Representing Text

From Numbers to Characters

Numbers have a natural home in binary. An integer maps directly to a sequence of bits; the positional system handles the rest. But the letter 'A' is not a number. Neither is 'é', '中', or '😀'. Characters do not have magnitudes or decimal points. They belong to alphabets, scripts, and cultures spread across the globe.

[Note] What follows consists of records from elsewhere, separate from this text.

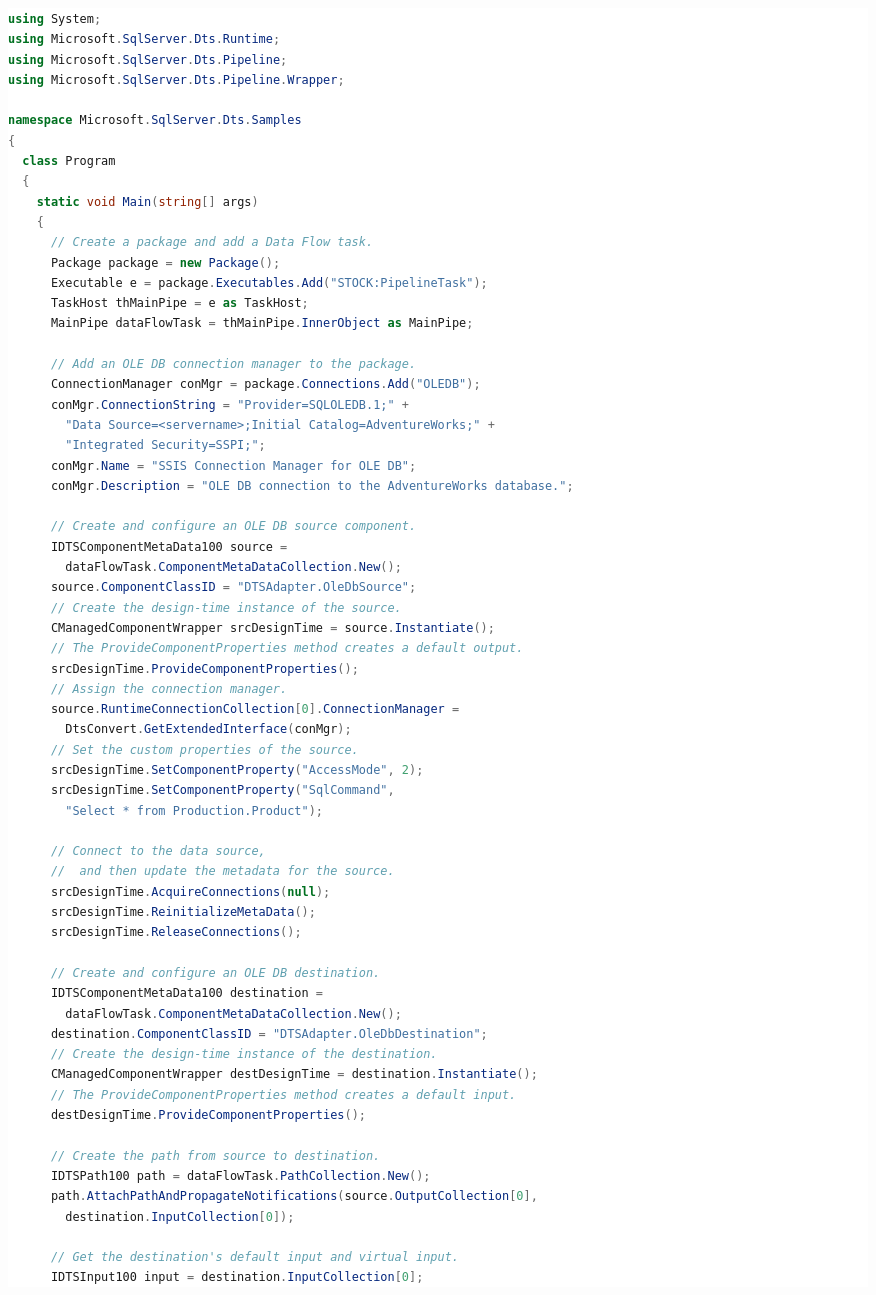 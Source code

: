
 ```csharp  
using System;  
using Microsoft.SqlServer.Dts.Runtime;  
using Microsoft.SqlServer.Dts.Pipeline;  
using Microsoft.SqlServer.Dts.Pipeline.Wrapper;  
  
namespace Microsoft.SqlServer.Dts.Samples  
{  
  class Program  
  {  
    static void Main(string[] args)  
    {  
      // Create a package and add a Data Flow task.  
      Package package = new Package();  
      Executable e = package.Executables.Add("STOCK:PipelineTask");  
      TaskHost thMainPipe = e as TaskHost;  
      MainPipe dataFlowTask = thMainPipe.InnerObject as MainPipe;  
  
      // Add an OLE DB connection manager to the package.  
      ConnectionManager conMgr = package.Connections.Add("OLEDB");  
      conMgr.ConnectionString = "Provider=SQLOLEDB.1;" +  
        "Data Source=<servername>;Initial Catalog=AdventureWorks;" +  
        "Integrated Security=SSPI;";  
      conMgr.Name = "SSIS Connection Manager for OLE DB";  
      conMgr.Description = "OLE DB connection to the AdventureWorks database.";  
  
      // Create and configure an OLE DB source component.    
      IDTSComponentMetaData100 source =  
        dataFlowTask.ComponentMetaDataCollection.New();  
      source.ComponentClassID = "DTSAdapter.OleDbSource";  
      // Create the design-time instance of the source.  
      CManagedComponentWrapper srcDesignTime = source.Instantiate();  
      // The ProvideComponentProperties method creates a default output.  
      srcDesignTime.ProvideComponentProperties();  
      // Assign the connection manager.  
      source.RuntimeConnectionCollection[0].ConnectionManager =  
        DtsConvert.GetExtendedInterface(conMgr);  
      // Set the custom properties of the source.  
      srcDesignTime.SetComponentProperty("AccessMode", 2);  
      srcDesignTime.SetComponentProperty("SqlCommand",  
        "Select * from Production.Product");  
  
      // Connect to the data source,  
      //  and then update the metadata for the source.  
      srcDesignTime.AcquireConnections(null);  
      srcDesignTime.ReinitializeMetaData();  
      srcDesignTime.ReleaseConnections();  
  
      // Create and configure an OLE DB destination.  
      IDTSComponentMetaData100 destination =  
        dataFlowTask.ComponentMetaDataCollection.New();  
      destination.ComponentClassID = "DTSAdapter.OleDbDestination";  
      // Create the design-time instance of the destination.  
      CManagedComponentWrapper destDesignTime = destination.Instantiate();  
      // The ProvideComponentProperties method creates a default input.  
      destDesignTime.ProvideComponentProperties();  
  
      // Create the path from source to destination.  
      IDTSPath100 path = dataFlowTask.PathCollection.New();  
      path.AttachPathAndPropagateNotifications(source.OutputCollection[0],  
        destination.InputCollection[0]);  
  
      // Get the destination's default input and virtual input.  
      IDTSInput100 input = destination.InputCollection[0];  
```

Encoding them requires a different idea entirely: assigning each character a number, and then agreeing on which number means what.

In this article, we will trace the evolution of that idea, from the simple ASCII standard of the 1960s to the comprehensive Unicode system that makes modern global computing possible.

ASCII: The Original Standard

ASCII (American Standard Code for Information Interchange) was created in the 1960s. It uses 7 bits to represent 128 characters:

Range	Characters
0-31	Control characters (newline, tab, etc.)
32-47	Punctuation and symbols
48-57	Digits 0-9
65-90	Uppercase A-Z
97-122	Lowercase a-z
123-127	More punctuation

// ASCII values
'A'.charCodeAt(0);  // 65
'a'.charCodeAt(0);  // 97
'0'.charCodeAt(0);  // 48

// Converting back
String.fromCharCode(72, 105);  // "Hi"

The beauty of ASCII is its simplicity. Each character fits in a single byte (with one bit to spare), and the encoding is universal across all computers.

ASCII Tricks

Because of how ASCII is organized:

To convert uppercase to lowercase, add 32: 'A' (65) → 'a' (97) (or subtract 32 to reverse)
To convert a digit character to its value, subtract 48: '7' (55) → 7

const lower = String.fromCharCode('A'.charCodeAt(0) + 32);  // 'a'
const digit = '7'.charCodeAt(0) - 48;  // 7

The Limitation of ASCII

ASCII works fine for English, but what about é, ñ, 中, 日, or 😀? 128 characters is nowhere near enough.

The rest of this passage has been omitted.